За рамками настоящей статьи остается анализ схождений и сокасаний романного и внероманного миров в заключительной, восьмой, части «Анны Карениной», где Толстой объединил дар беллетриста и репортерский вкус к колоритной подробности, чтобы создать свою собственную картину панславистской ажитации. Здесь достаточно сказать, что тема фальшивого коллективного воодушевления и умствующей спиритуальности, исток которой кроется в самых ранних черновиках романа и которая была разработана накануне в трактовке Каренина, обретает на этой стадии подчеркнуто политическое звучание, но при этом смыкается и с внутренней телеологией произведения. Именно отсутствием у Константина Левина симпатии к массовому увлечению, за которым он прозревает губительную «гордость ума» (678/8:16), оттеняется его способность к «непосредственному чувству» в другом – в усилии самостоятельного искания веры.

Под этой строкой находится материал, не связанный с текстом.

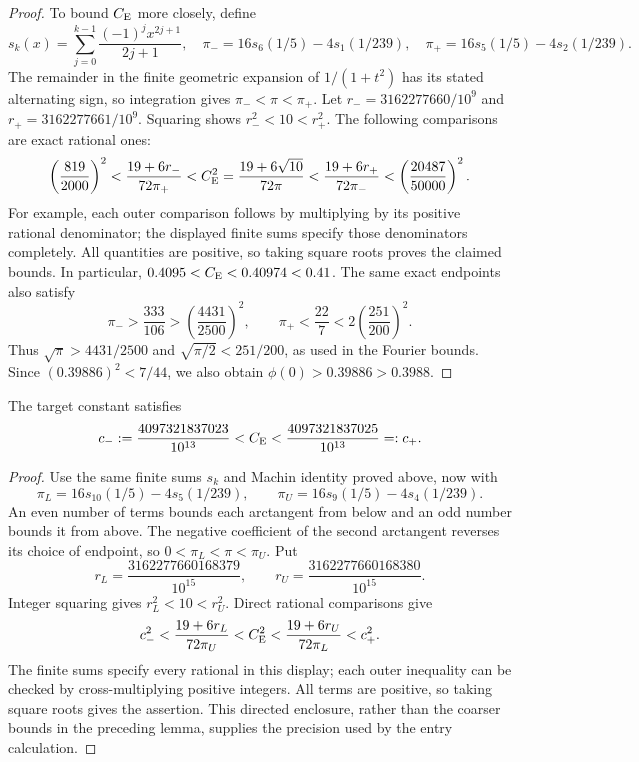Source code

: \begin{proof}
To bound $\CE$ more closely, define
\[
 s_k(x)=\sum_{j=0}^{k-1}\frac{(-1)^jx^{2j+1}}{2j+1},\quad
 \pi_-=16s_6(1/5)-4s_1(1/239),\quad
 \pi_+=16s_5(1/5)-4s_2(1/239).
\]
The remainder in the finite geometric expansion of $1/(1+t^2)$ has its
stated alternating sign, so integration gives $\pi_-<\pi<\pi_+$.
Let $r_-=3162277660/10^9$ and $r_+=3162277661/10^9$. Squaring shows
$r_-^2<10<r_+^2$. The following comparisons are exact rational ones:
\[
 \left(\frac{819}{2000}\right)^2
 <\frac{19+6r_-}{72\pi_+}
 <\CE^2=\frac{19+6\sqrt{10}}{72\pi}
 <\frac{19+6r_+}{72\pi_-}
 <\left(\frac{20487}{50000}\right)^2.
\]
For example, each outer comparison follows by multiplying by its positive
rational denominator; the displayed finite sums specify those denominators
completely. All quantities are positive, so taking square roots proves the
claimed bounds. In particular, $0.4095<\CE<0.40974<0.41$.
The same exact endpoints also satisfy
\[
 \pi_->\frac{333}{106}>\left(\frac{4431}{2500}\right)^2,
 \qquad \pi_+<\frac{22}{7}<2\left(\frac{251}{200}\right)^2.
\]
Thus $\sqrt\pi>4431/2500$ and $\sqrt{\pi/2}<251/200$,
as used in the Fourier bounds.
Since $(0.39886)^2<7/44$, we also obtain
$\phi(0)>0.39886>0.3988$.
\end{proof}

\begin{lemma}\label{ms:narrow-constant}
The target constant satisfies
\[
 c_-:=\frac{4097321837023}{10^{13}}<\CE
 <\frac{4097321837025}{10^{13}}=:c_+.
\]
\end{lemma}
\begin{proof}
Use the same finite sums $s_k$ and Machin identity proved above, now with
\[
 \pi_L=16s_{10}(1/5)-4s_5(1/239),\qquad
 \pi_U=16s_9(1/5)-4s_4(1/239).
\]
An even number of terms bounds each arctangent from below and an odd
number bounds it from above. The negative coefficient of the second
arctangent reverses its choice of endpoint, so
$0<\pi_L<\pi<\pi_U$. Put
\[
 r_L=\frac{3162277660168379}{10^{15}},\qquad
 r_U=\frac{3162277660168380}{10^{15}}.
\]
Integer squaring gives $r_L^2<10<r_U^2$. Direct rational comparisons give
\[
 c_-^2<\frac{19+6r_L}{72\pi_U}
 <\CE^2
 <\frac{19+6r_U}{72\pi_L}<c_+^2.
\]
The finite sums specify every rational in this display; each outer
inequality can be checked by cross-multiplying positive integers.
All terms are positive, so taking square roots gives the assertion.
This directed enclosure, rather than the coarser bounds in the preceding
lemma, supplies the precision used by the entry calculation.
\end{proof}
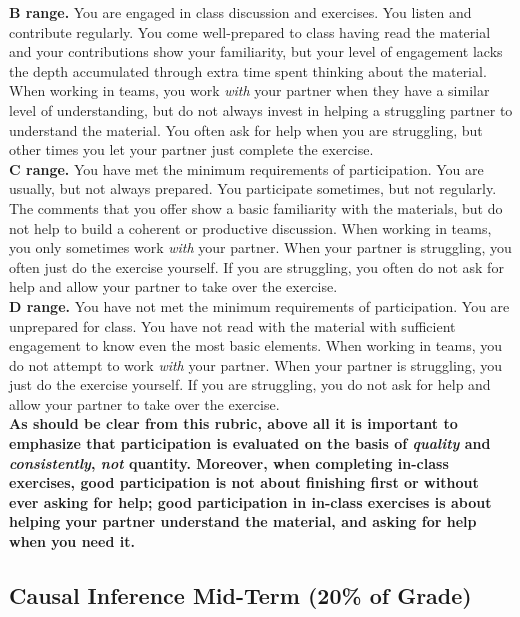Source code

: \documentclass[12pt]{article}
\begin{document}
\textbf{B range.}  You are engaged in class discussion and exercises.  You listen and contribute regularly.  You come well-prepared to class having read the material and your contributions show your familiarity, but your level of engagement lacks the depth accumulated through extra time spent thinking about the material.  When working in teams, you work \emph{with} your partner when they have a similar level of understanding, but do not always invest in helping a struggling partner to understand the material. You often ask for help when you are struggling, but other times you let your partner just complete the exercise. \\

\textbf{C range.}  You have met the minimum requirements of participation.  You are usually, but not always prepared.  You participate sometimes, but not regularly.  The comments that you offer show a basic familiarity with the materials, but do not help to build a coherent or productive discussion.  When working in teams, you only sometimes work \emph{with} your partner. When your partner is struggling, you often just do the exercise yourself. If you are struggling, you often do not ask for help and allow your partner to take over the exercise. \\

\textbf{D range.}  You have not met the minimum requirements of participation.  You are unprepared for class.  You have not read with the material with sufficient engagement to know even the most basic elements.  When working in teams, you do not attempt to work \emph{with} your partner. When your partner is struggling, you just do the exercise yourself. If you are struggling, you do not ask for help and allow your partner to take over the exercise.\\

\textbf{As should be clear from this rubric, above all it is important to emphasize that participation is evaluated on the basis of \emph{quality} and \emph{consistently}, \emph{not} quantity. Moreover, when completing in-class exercises, good participation is not about finishing first or without ever asking for help; good participation in in-class exercises is about helping your partner understand the material, and asking for help when you need it.}

\subsection{Causal Inference Mid-Term (20\% of Grade)}
\end{document}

Хотя в полемике и с редстокизмом, и с панславизмом внелитературные убеждения и настроения писателя настойчиво вторгаются в текст романа, в главном детали из личного жизненного опыта и наблюдаемой реальности подчинены воображению. В том, как Толстой находит применение броским (впрочем, гораздо больше в глазах современников, чем потомков) приметам времени, проявляются и селективность, и креативность его реализма. Злоба дня репрезентируется в «Анне Карениной» через систему аллюзий, при которой один и тот же персонаж может служить в разных точках нарратива метонимией того или другого из разнородных реальных лиц, событий, происшествий или институтов. Отсюда интригующая эклектичность некоторых персонажей с точки зрения исторического правдоподобия, даже если они претендуют на историческую типичность. Так, хотя графиня Лидия Ивановна определенно ассоциируется с кружком благочестивых придворных дам, близких императрице Марии Александровне, героиня совмещает в себе отсылки и к религиозной вариации русского национализма, и к космополитичекому течению надконфессионального евангелизма, и к суеверному спиритизму, не говоря уже о вполне земной причастности к распределению прибыльных концессий и синекур.